Task goal :: The records follow. Filter them to the lines that hold "wiki".

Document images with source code

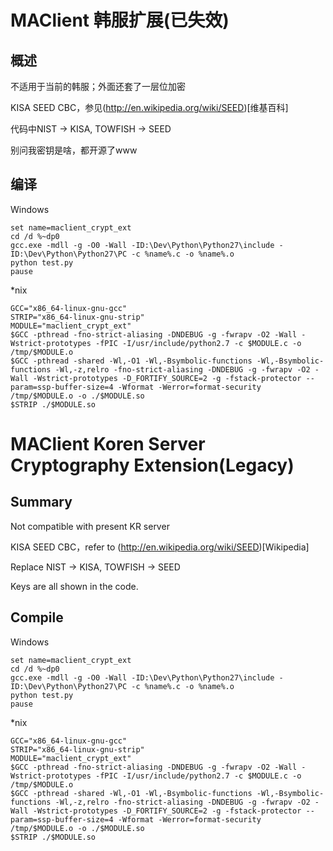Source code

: # MAClient 韩服扩展(已失效)
## 概述
不适用于当前的韩服；外面还套了一层位加密

KISA SEED CBC，参见(http://en.wikipedia.org/wiki/SEED)[维基百科]

代码中NIST -> KISA, TOWFISH -> SEED

别问我密钥是啥，都开源了www

## 编译
Windows
```
set name=maclient_crypt_ext
cd /d %~dp0
gcc.exe -mdll -g -O0 -Wall -ID:\Dev\Python\Python27\include -ID:\Dev\Python\Python27\PC -c %name%.c -o %name%.o
python test.py
pause
```

*nix
```
GCC="x86_64-linux-gnu-gcc"
STRIP="x86_64-linux-gnu-strip"
MODULE="maclient_crypt_ext"
$GCC -pthread -fno-strict-aliasing -DNDEBUG -g -fwrapv -O2 -Wall -Wstrict-prototypes -fPIC -I/usr/include/python2.7 -c $MODULE.c -o /tmp/$MODULE.o
$GCC -pthread -shared -Wl,-O1 -Wl,-Bsymbolic-functions -Wl,-Bsymbolic-functions -Wl,-z,relro -fno-strict-aliasing -DNDEBUG -g -fwrapv -O2 -Wall -Wstrict-prototypes -D_FORTIFY_SOURCE=2 -g -fstack-protector --param=ssp-buffer-size=4 -Wformat -Werror=format-security /tmp/$MODULE.o -o ./$MODULE.so
$STRIP ./$MODULE.so
```

# MAClient Koren Server Cryptography Extension(Legacy)

## Summary
Not compatible with present KR server

KISA SEED CBC，refer to (http://en.wikipedia.org/wiki/SEED)[Wikipedia]

Replace NIST -> KISA, TOWFISH -> SEED

Keys are all shown in the code.

## Compile
Windows
```
set name=maclient_crypt_ext
cd /d %~dp0
gcc.exe -mdll -g -O0 -Wall -ID:\Dev\Python\Python27\include -ID:\Dev\Python\Python27\PC -c %name%.c -o %name%.o
python test.py
pause
```

*nix
```
GCC="x86_64-linux-gnu-gcc"
STRIP="x86_64-linux-gnu-strip"
MODULE="maclient_crypt_ext"
$GCC -pthread -fno-strict-aliasing -DNDEBUG -g -fwrapv -O2 -Wall -Wstrict-prototypes -fPIC -I/usr/include/python2.7 -c $MODULE.c -o /tmp/$MODULE.o
$GCC -pthread -shared -Wl,-O1 -Wl,-Bsymbolic-functions -Wl,-Bsymbolic-functions -Wl,-z,relro -fno-strict-aliasing -DNDEBUG -g -fwrapv -O2 -Wall -Wstrict-prototypes -D_FORTIFY_SOURCE=2 -g -fstack-protector --param=ssp-buffer-size=4 -Wformat -Werror=format-security /tmp/$MODULE.o -o ./$MODULE.so
$STRIP ./$MODULE.so
```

Answer to this exercise ::
KISA SEED CBC，参见(http://en.wikipedia.org/wiki/SEED)[维基百科]
KISA SEED CBC，refer to (http://en.wikipedia.org/wiki/SEED)[Wikipedia]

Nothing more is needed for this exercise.